• **EXERCISE**:
Your task is to transcribe the lines from the start of the data below through the line containing "このプラグインは1.19.3", inclusive, exactly as they stand and without the pictures.

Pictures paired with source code
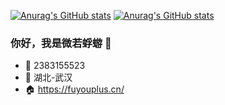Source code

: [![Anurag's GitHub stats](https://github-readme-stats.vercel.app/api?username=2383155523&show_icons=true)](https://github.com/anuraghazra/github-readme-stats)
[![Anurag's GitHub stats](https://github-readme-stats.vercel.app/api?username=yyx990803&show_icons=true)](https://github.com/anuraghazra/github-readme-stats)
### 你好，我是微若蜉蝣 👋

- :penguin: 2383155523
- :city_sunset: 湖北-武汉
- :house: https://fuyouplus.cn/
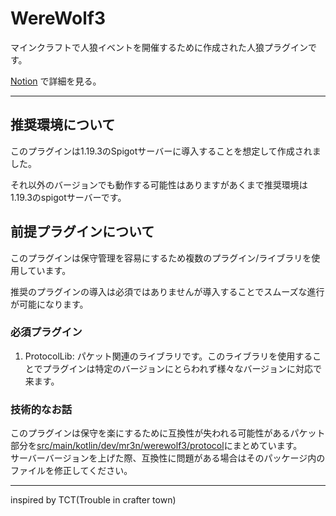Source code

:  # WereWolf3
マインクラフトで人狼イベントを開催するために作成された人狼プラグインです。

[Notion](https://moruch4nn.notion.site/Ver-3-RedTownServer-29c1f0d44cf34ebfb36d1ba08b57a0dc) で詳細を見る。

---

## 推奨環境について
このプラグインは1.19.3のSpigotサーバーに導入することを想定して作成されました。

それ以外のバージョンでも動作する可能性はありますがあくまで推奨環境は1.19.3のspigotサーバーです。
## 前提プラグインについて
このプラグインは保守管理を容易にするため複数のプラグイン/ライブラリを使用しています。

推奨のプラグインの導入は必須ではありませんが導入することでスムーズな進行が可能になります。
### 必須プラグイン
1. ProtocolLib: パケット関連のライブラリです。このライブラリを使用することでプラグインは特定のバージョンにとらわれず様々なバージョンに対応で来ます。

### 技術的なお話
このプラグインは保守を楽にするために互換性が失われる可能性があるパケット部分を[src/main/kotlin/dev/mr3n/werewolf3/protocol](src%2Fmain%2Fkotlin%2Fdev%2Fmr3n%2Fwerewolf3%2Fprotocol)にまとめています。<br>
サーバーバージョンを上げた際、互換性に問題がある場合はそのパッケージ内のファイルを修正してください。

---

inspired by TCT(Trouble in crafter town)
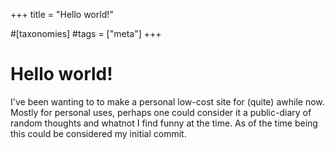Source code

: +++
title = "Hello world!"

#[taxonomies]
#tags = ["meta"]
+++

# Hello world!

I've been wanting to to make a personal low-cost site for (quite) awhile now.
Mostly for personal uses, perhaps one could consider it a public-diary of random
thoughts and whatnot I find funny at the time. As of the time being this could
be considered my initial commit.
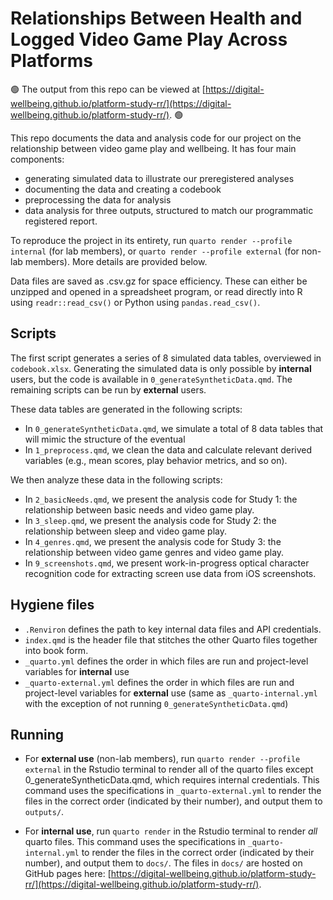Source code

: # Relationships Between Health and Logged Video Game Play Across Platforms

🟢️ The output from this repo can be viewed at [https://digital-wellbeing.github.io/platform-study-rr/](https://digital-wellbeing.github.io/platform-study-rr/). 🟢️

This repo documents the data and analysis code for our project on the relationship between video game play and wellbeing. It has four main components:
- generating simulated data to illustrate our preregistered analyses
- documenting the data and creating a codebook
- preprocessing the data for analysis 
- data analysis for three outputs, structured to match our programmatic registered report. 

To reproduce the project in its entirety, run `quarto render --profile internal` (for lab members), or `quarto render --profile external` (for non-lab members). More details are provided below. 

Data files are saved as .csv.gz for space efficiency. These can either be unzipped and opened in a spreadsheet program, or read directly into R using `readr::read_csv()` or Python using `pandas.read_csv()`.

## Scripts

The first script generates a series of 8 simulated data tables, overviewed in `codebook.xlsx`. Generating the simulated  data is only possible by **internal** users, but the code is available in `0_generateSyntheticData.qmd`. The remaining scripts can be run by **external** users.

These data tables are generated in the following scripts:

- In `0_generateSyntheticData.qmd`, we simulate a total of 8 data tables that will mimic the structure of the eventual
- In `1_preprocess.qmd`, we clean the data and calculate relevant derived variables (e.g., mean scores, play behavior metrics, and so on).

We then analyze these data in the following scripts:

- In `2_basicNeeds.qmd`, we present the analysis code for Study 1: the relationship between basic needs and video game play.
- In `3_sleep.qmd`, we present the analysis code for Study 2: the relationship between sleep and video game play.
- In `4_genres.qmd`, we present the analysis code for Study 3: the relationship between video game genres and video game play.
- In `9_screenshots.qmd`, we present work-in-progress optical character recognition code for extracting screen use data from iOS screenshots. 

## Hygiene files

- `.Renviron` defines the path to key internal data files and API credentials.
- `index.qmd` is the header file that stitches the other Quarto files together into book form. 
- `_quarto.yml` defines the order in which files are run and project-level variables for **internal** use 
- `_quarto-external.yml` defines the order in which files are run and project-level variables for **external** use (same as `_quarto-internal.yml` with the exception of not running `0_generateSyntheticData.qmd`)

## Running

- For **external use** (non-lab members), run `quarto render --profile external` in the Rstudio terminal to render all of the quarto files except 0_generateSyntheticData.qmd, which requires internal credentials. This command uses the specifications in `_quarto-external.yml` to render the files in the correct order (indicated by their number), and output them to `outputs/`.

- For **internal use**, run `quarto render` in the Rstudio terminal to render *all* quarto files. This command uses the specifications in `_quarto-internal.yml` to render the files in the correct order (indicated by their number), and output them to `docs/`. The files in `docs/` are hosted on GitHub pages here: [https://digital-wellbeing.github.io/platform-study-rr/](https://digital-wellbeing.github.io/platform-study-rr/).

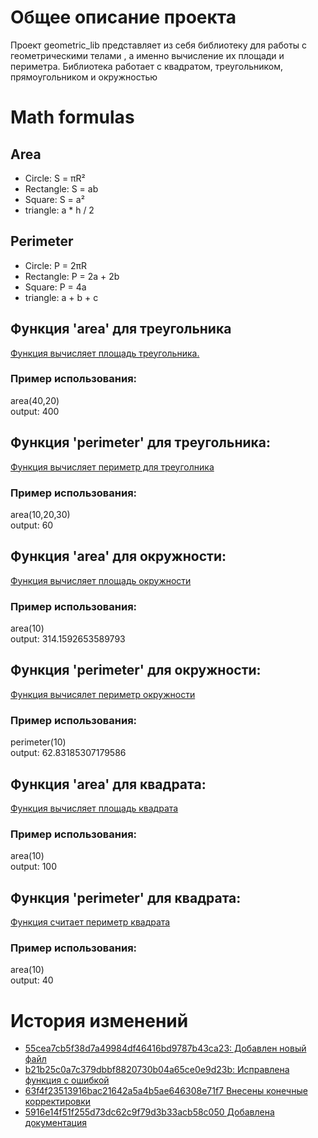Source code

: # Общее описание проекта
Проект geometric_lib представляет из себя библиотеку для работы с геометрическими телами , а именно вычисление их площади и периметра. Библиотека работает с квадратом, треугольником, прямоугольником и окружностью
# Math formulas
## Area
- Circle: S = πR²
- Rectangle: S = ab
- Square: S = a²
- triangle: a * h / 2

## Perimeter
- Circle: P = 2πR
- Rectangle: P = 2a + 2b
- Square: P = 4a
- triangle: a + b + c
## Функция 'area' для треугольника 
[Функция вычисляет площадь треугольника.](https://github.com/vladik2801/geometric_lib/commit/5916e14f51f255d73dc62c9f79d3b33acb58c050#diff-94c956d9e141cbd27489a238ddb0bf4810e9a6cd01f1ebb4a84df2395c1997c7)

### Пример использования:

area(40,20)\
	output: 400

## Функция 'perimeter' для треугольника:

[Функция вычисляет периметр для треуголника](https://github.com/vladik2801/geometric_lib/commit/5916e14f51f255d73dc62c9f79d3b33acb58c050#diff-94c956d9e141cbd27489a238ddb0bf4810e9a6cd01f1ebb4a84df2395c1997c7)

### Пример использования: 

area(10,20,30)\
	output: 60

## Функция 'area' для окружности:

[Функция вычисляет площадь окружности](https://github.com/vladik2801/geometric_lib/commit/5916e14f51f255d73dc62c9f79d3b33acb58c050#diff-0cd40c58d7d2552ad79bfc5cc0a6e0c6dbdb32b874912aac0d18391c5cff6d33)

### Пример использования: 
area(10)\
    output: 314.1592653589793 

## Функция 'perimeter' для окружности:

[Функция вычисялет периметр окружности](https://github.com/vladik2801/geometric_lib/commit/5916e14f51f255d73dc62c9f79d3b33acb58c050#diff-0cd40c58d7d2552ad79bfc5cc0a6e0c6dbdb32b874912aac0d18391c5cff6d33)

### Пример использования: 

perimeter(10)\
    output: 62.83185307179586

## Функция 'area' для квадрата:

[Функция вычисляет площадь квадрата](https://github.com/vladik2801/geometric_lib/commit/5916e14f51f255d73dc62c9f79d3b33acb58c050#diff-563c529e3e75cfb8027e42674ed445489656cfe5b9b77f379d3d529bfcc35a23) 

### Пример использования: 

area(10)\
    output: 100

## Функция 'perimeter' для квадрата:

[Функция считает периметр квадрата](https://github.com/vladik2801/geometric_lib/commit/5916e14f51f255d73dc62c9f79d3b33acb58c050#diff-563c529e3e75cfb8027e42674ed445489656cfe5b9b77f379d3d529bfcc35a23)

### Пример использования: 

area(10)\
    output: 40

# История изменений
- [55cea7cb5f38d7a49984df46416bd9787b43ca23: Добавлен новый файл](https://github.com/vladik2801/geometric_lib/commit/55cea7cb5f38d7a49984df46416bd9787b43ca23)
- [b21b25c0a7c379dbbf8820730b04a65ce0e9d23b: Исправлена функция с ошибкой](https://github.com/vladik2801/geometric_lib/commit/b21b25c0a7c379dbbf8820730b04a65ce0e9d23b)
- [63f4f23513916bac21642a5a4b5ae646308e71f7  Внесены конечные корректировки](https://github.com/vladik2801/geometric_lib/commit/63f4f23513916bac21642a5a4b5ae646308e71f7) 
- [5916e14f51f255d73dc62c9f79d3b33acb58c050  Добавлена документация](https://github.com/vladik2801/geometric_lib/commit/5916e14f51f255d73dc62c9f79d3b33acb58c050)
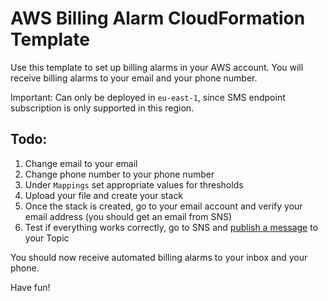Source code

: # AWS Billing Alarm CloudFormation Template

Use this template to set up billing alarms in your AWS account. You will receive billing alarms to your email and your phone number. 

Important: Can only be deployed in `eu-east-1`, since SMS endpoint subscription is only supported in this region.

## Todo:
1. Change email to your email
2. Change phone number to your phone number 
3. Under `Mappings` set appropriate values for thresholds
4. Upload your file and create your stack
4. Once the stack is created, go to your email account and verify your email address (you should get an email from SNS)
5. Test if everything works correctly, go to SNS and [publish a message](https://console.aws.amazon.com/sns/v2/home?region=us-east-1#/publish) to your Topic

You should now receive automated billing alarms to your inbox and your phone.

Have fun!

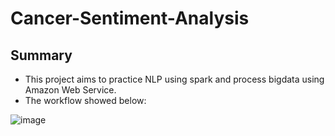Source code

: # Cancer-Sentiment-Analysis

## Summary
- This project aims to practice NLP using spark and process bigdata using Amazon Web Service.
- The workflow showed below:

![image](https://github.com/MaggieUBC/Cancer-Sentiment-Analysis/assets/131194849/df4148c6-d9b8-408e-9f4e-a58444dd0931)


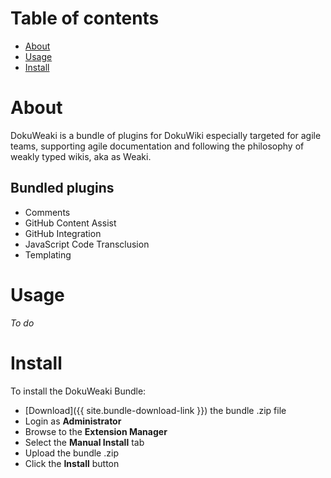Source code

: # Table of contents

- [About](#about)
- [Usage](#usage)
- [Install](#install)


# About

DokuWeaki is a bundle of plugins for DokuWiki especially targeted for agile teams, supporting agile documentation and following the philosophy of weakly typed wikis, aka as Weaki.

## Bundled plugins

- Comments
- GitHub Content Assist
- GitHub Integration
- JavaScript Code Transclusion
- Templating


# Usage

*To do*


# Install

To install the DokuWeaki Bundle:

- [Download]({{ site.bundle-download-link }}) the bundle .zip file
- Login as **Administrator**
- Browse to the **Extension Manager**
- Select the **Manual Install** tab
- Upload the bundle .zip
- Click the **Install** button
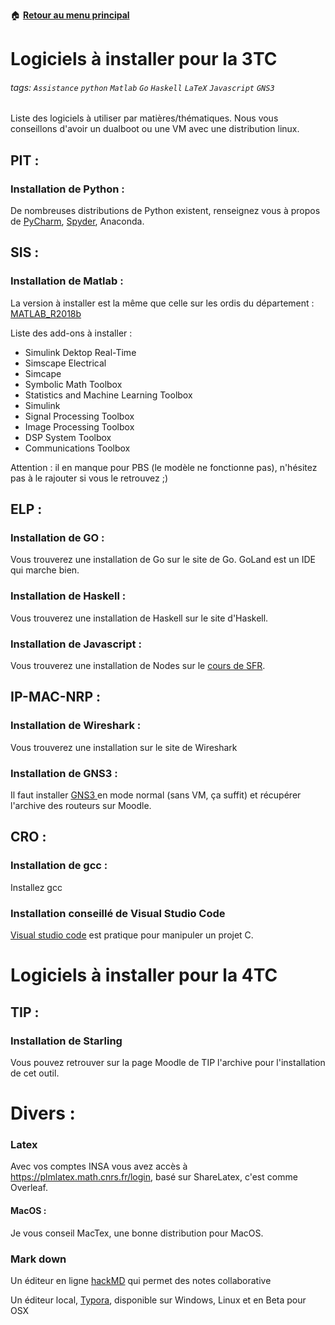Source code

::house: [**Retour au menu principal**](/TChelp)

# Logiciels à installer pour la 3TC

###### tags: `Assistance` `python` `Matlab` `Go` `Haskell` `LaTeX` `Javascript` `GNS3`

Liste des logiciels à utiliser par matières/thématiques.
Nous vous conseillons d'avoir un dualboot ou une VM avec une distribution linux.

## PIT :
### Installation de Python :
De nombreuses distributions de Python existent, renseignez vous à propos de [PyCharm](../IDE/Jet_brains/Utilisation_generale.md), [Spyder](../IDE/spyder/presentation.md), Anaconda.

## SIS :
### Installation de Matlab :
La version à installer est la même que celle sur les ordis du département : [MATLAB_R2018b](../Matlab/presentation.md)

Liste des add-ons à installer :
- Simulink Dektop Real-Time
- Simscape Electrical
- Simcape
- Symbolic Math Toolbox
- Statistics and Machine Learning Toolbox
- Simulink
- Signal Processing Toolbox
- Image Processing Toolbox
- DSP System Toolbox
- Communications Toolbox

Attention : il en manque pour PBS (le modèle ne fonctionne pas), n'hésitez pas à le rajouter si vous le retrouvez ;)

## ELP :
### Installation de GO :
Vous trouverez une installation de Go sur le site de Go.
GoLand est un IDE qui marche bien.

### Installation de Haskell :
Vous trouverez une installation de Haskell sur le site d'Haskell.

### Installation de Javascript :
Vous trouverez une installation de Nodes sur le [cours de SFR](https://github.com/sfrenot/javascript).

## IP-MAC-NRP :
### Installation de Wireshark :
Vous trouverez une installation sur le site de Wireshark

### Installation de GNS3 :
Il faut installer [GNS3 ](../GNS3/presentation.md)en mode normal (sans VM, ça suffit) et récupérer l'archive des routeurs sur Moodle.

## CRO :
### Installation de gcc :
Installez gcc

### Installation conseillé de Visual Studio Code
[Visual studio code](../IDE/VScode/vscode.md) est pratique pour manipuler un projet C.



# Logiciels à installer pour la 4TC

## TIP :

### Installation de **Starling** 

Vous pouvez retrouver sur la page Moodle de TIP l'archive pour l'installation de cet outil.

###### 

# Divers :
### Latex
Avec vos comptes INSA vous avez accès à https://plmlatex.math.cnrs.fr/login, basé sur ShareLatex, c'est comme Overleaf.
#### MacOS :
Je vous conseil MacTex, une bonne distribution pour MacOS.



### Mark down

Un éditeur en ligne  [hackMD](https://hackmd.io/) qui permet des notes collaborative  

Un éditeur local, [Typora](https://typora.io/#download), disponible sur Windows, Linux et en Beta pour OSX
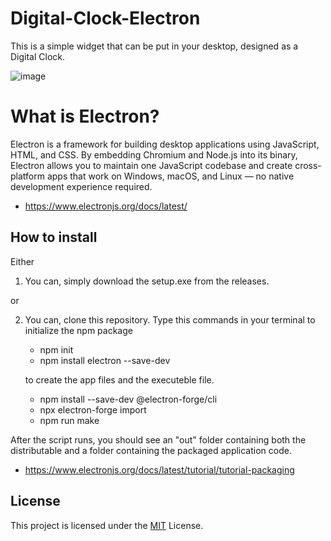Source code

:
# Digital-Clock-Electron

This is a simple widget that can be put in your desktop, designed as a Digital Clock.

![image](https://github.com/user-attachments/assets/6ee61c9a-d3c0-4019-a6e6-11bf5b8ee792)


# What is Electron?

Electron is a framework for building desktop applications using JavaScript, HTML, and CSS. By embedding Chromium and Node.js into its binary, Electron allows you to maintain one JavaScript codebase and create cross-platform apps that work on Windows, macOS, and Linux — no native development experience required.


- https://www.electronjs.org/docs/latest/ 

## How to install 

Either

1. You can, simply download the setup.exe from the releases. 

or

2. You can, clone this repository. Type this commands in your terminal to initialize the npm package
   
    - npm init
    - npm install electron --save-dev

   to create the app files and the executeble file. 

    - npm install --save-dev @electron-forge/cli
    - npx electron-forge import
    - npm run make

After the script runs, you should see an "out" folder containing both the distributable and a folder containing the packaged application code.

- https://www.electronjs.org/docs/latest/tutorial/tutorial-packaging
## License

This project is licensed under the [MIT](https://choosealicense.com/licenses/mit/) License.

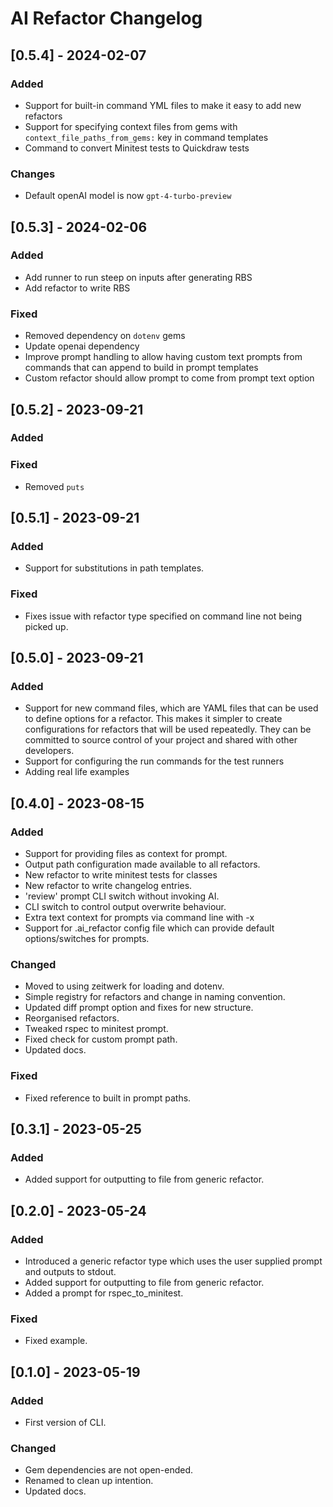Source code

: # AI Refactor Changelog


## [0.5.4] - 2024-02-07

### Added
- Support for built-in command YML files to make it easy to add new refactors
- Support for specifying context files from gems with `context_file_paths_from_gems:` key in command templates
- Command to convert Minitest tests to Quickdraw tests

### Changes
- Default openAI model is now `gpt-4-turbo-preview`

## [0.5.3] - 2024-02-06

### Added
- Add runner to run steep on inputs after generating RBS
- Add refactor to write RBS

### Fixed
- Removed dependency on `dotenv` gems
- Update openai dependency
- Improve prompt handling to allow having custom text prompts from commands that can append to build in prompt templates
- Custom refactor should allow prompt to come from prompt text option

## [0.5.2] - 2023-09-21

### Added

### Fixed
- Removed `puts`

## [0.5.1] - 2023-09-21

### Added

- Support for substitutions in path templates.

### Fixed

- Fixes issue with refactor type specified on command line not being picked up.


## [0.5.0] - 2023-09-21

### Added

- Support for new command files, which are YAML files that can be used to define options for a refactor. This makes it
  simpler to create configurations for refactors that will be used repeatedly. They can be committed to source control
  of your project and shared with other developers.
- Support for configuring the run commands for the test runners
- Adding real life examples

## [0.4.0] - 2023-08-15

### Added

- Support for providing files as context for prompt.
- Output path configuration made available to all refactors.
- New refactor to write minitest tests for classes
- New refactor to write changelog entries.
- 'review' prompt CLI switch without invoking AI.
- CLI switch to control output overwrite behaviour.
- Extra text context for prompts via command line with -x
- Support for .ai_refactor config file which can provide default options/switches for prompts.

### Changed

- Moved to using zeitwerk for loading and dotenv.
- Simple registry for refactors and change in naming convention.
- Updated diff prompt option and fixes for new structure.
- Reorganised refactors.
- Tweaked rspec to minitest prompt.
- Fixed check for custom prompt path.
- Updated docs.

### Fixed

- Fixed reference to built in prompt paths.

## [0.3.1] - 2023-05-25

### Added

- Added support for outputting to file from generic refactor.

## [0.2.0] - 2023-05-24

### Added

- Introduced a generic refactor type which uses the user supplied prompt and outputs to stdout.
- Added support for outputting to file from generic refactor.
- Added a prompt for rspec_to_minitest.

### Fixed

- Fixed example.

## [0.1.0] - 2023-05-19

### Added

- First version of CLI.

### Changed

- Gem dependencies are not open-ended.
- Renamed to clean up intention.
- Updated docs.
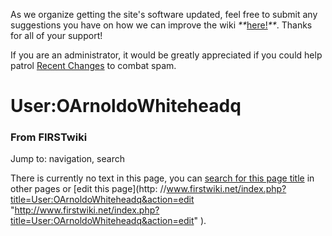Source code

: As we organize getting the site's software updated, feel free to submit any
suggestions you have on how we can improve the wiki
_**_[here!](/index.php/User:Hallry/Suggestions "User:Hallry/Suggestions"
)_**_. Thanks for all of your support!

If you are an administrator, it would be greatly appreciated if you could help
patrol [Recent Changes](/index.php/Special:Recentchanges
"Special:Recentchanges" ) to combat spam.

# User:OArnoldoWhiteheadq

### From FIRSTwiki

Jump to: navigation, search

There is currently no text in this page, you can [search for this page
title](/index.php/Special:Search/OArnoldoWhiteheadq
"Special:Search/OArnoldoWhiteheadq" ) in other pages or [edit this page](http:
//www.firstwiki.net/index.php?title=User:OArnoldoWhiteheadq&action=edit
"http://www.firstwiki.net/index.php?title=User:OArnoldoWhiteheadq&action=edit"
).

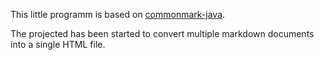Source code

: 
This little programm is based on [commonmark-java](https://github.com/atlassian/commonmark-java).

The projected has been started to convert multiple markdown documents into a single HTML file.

• **WRITTEN ANSWER**:
Source code

: [![Anurag's GitHub stats](https://github-readme-stats.vercel.app/api?username=2383155523&show_icons=true)](https://github.com/anuraghazra/github-readme-stats)
[![Anurag's GitHub stats](https://github-readme-stats.vercel.app/api?username=yyx990803&show_icons=true)](https://github.com/anuraghazra/github-readme-stats)
### 你好，我是微若蜉蝣 👋

- :penguin: 2383155523
- :city_sunset: 湖北-武汉
- :house: https://fuyouplus.cn/
Source code

:  # WereWolf3
マインクラフトで人狼イベントを開催するために作成された人狼プラグインです。

[Notion](https://moruch4nn.notion.site/Ver-3-RedTownServer-29c1f0d44cf34ebfb36d1ba08b57a0dc) で詳細を見る。

---

## 推奨環境について
このプラグインは1.19.3のSpigotサーバーに導入することを想定して作成されました。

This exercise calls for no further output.